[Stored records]
■ ■ ■ ■

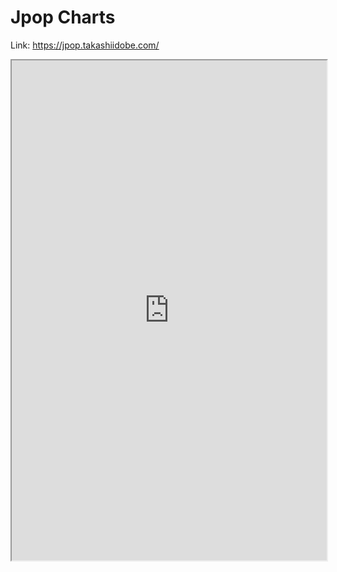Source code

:# Jpop Charts

Link: <https://jpop.takashiidobe.com/>

<iframe src="https://jpop.takashiidobe.com/" width="100%"
height="800px"></iframe>
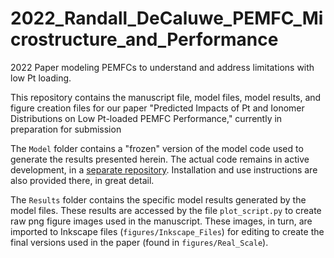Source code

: # 2022_Randall_DeCaluwe_PEMFC_Microstructure_and_Performance
2022 Paper modeling PEMFCs to understand and address limitations with low Pt loading.

This repository contains the manuscript file, model files, model results, and figure creation files for our paper "Predicted Impacts of Pt and Ionomer Distributions on Low Pt-loaded PEMFC Performance," currently in preparation for submission

The `Model` folder contains a "frozen" version of the model code used to generate the results presented herein. The actual code remains in active development, in a [separate repository](https://github.com/coresresearch/p2d_pemfc_2phase.git). Installation and use instructions are also provided there, in great detail.

The `Results` folder contains the specific model results generated by the model files. These results are accessed by the file `plot_script.py` to create raw png figure images used in the manuscript. These images, in turn, are imported to Inkscape files (`figures/Inkscape_Files`) for editing to create the final versions used in the paper (found in `figures/Real_Scale`).
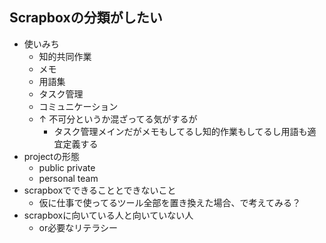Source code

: ## Scrapboxの分類がしたい
- 使いみち
    - 知的共同作業
    - メモ
    - 用語集
    - タスク管理
    - コミュニケーション
    - ↑ 不可分というか混ざってる気がするが
        - タスク管理メインだがメモもしてるし知的作業もしてるし用語も適宜定義する
- projectの形態
    - public private
    - personal team
- scrapboxでできることとできないこと
    - 仮に仕事で使ってるツール全部を置き換えた場合、で考えてみる？
- scrapboxに向いている人と向いていない人
    - or必要なリテラシー

<br>

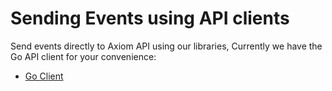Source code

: <div class="axi-header">
  <h1>Sending Events using API clients</h1>
</div>

Send events directly to Axiom API using our libraries, Currently we have the Go API client for your convenience:

- [Go Client](https://github.com/axiomhq/axiom-go)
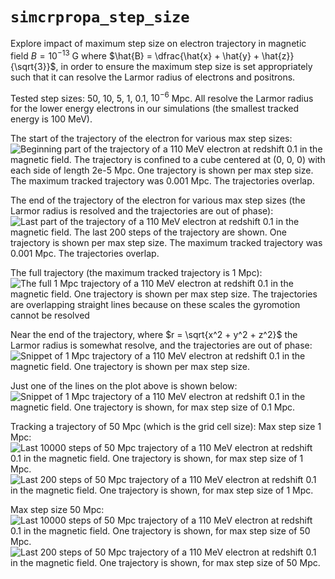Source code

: # `simcrpropa_step_size`

Explore impact of maximum step size on electron trajectory in magnetic field $B = 10^{-13}$ G where $\hat{B} = \dfrac{\hat{x} + \hat{y} + \hat{z}}{\sqrt{3}}$, in order to ensure the maximum step size is set appropriately such that it can resolve the Larmor radius of electrons and positrons.


Tested step sizes: 50, 10, 5, 1, 0.1, $10^{-6}$ Mpc. All resolve the Larmor radius for the lower energy electrons in our simulations (the smallest tracked energy is 100 MeV).

The start of the trajectory of the electron for various max step sizes:
![Beginning part of the trajectory of a 110 MeV electron at redshift 0.1 in the magnetic field. The trajectory is confined to a cube centered at (0, 0, 0) with each side of length 2e-5 Mpc. One trajectory is shown per max step size. The maximum tracked trajectory was 0.001 Mpc. The trajectories overlap.](output/trajectory_compare/z0.1/traj_0.001Mpc/stack/bp/start_trajectory3d_prim.png)

The end of the trajectory of the electron for various max step sizes (the Larmor radius is resolved and the trajectories are out of phase):
![Last part of the trajectory of a 110 MeV electron at redshift 0.1 in the magnetic field. The last 200 steps of the trajectory are shown. One trajectory is shown per max step size. The maximum tracked trajectory was 0.001 Mpc. The trajectories overlap.](output/trajectory_compare/z0.1/traj_0.001Mpc/stack/bp/end_trajectory3d_prim_n200.png)

The full trajectory (the maximum tracked trajectory is 1 Mpc):
![The full 1 Mpc trajectory of a 110 MeV electron at redshift 0.1 in the magnetic field. One trajectory is shown per max step size. The trajectories are overlapping straight lines because on these scales the gyromotion cannot be resolved](output/trajectory_compare/z0.1/traj_1Mpc/stack/bp/full_trajectory3d_prim.png)

Near the end of the trajectory, where $r = \sqrt{x^2 + y^2 + z^2}$ the Larmor radius is somewhat resolve, and the trajectories are out of phase:
![Snippet of 1 Mpc trajectory of a 110 MeV electron at redshift 0.1 in the magnetic field. One trajectory is shown per max step size.](output/trajectory_compare/z0.1/traj_1Mpc/stack/bp/trajectory3d_prim_0.5_to_0.5003.png)

Just one of the lines on the plot above is shown below:
![Snippet of 1 Mpc trajectory of a 110 MeV electron at redshift 0.1 in the magnetic field. One trajectory is shown, for max step size of 0.1 Mpc.](output/electrons/z0.1/inj1/delta/0.00011TeV/bamp1e-13G/bp/tol1e-09/iter0/set_cosmo/max_traj_1Mpc/max_step_0.1Mpc/grid_5.0e+01Mpc/trajectory3d_prim_0.5_to_0.5003.png)


Tracking a trajectory of 50 Mpc (which is the grid cell size):
Max step size 1 Mpc:
![Last 10000 steps of 50 Mpc trajectory of a 110 MeV electron at redshift 0.1 in the magnetic field. One trajectory is shown, for max step size of 1 Mpc.](output/electrons/z0.1/inj1/delta/0.00011TeV/bamp1e-13G/bp/tol1e-09/iter0/set_cosmo/max_traj_50Mpc/max_step_1Mpc/grid_5.0e+01Mpc/end_trajectory3d_prim_n10000.png)
![Last 200 steps of 50 Mpc trajectory of a 110 MeV electron at redshift 0.1 in the magnetic field. One trajectory is shown, for max step size of 1 Mpc.](output/electrons/z0.1/inj1/delta/0.00011TeV/bamp1e-13G/bp/tol1e-09/iter0/set_cosmo/max_traj_50Mpc/max_step_1Mpc/grid_5.0e+01Mpc/end_trajectory3d_prim_n200.png)

Max step size 50 Mpc:
![Last 10000 steps of 50 Mpc trajectory of a 110 MeV electron at redshift 0.1 in the magnetic field. One trajectory is shown, for max step size of 50 Mpc.](output/electrons/z0.1/inj1/delta/0.00011TeV/bamp1e-13G/bp/tol1e-09/iter0/set_cosmo/max_traj_50Mpc/max_step_50Mpc/grid_5.0e+01Mpc/end_trajectory3d_prim_n10000.png)
![Last 200 steps of 50 Mpc trajectory of a 110 MeV electron at redshift 0.1 in the magnetic field. One trajectory is shown, for max step size of 50 Mpc.](output/electrons/z0.1/inj1/delta/0.00011TeV/bamp1e-13G/bp/tol1e-09/iter0/set_cosmo/max_traj_50Mpc/max_step_50Mpc/grid_5.0e+01Mpc/end_trajectory3d_prim_n200.png)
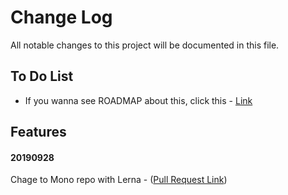 # Change Log

All notable changes to this project will be documented in this file.

## To Do List
- If you wanna see ROADMAP about this, click this - [Link](https://github.com/Seolhun/web-performance-tester//blob/master/ROADMAP.md)

## Features

#### 20190928

Chage to Mono repo with Lerna - ([Pull Request Link](https://github.com/Seolhun/web-performance-tester/pull/5))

■ ■ ■ ■

**Exercise instructions**
In how many lines above does the word "manuscript" appear? Answer with only the number.

**Answer for the task**
2